Task to carry out
The reply should contain every entry below exactly as written, with no images.

(Data under study begins)

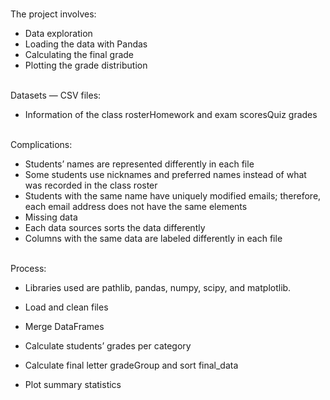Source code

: 
<br/> The project involves:
- Data exploration
- Loading the data with Pandas
- Calculating the final grade
- Plotting the grade distribution

<br/> Datasets — CSV files:
- Information of the class rosterHomework and exam scoresQuiz grades

<br/>Complications:
- Students’ names are represented differently in each file
- Some students use nicknames and preferred names instead of what was recorded in the class roster
- Students with the same name have uniquely modified emails; therefore, each email address does not have the same elements
- Missing data
- Each data sources sorts the data differently
- Columns with the same data are labeled differently in each file

<br/>Process:
- Libraries used are pathlib, pandas, numpy, scipy, and matplotlib.

- Load and clean files
- Merge DataFrames
- Calculate students’ grades per category
- Calculate final letter gradeGroup and sort final_data
- Plot summary statistics
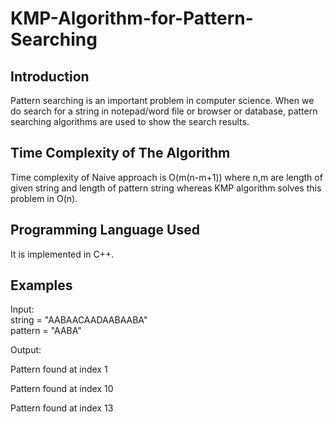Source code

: # KMP-Algorithm-for-Pattern-Searching

## Introduction

Pattern searching is an important problem in computer science. When we do search for a string in notepad/word file or browser or database, pattern searching algorithms are used to show the search results.

## Time Complexity of The Algorithm

Time complexity of Naive approach is O(m(n-m+1)) where n,m are length of given string and length of pattern string whereas KMP algorithm solves this problem in O(n).

## Programming Language Used

It is implemented in C++.

## Examples

Input:  
string =  "AABAACAADAABAABA"                                                                                              
        pattern = "AABA"
				
Output:

  Pattern found at index 1

  Pattern found at index 10
				
  Pattern found at index 13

(Data under study ends)

Your response
Source code

: 
<br/> The project involves:
- Data exploration
- Loading the data with Pandas
- Calculating the final grade
- Plotting the grade distribution

<br/> Datasets — CSV files:
- Information of the class rosterHomework and exam scoresQuiz grades

<br/>Complications:
- Students’ names are represented differently in each file
- Some students use nicknames and preferred names instead of what was recorded in the class roster
- Students with the same name have uniquely modified emails; therefore, each email address does not have the same elements
- Missing data
- Each data sources sorts the data differently
- Columns with the same data are labeled differently in each file

<br/>Process:
- Libraries used are pathlib, pandas, numpy, scipy, and matplotlib.

- Load and clean files
- Merge DataFrames
- Calculate students’ grades per category
- Calculate final letter gradeGroup and sort final_data
- Plot summary statistics
Source code

: # KMP-Algorithm-for-Pattern-Searching

## Introduction

Pattern searching is an important problem in computer science. When we do search for a string in notepad/word file or browser or database, pattern searching algorithms are used to show the search results.

## Time Complexity of The Algorithm

Time complexity of Naive approach is O(m(n-m+1)) where n,m are length of given string and length of pattern string whereas KMP algorithm solves this problem in O(n).

## Programming Language Used

It is implemented in C++.

## Examples

Input:  
string =  "AABAACAADAABAABA"                                                                                              
        pattern = "AABA"
				
Output:

  Pattern found at index 1

  Pattern found at index 10
				
  Pattern found at index 13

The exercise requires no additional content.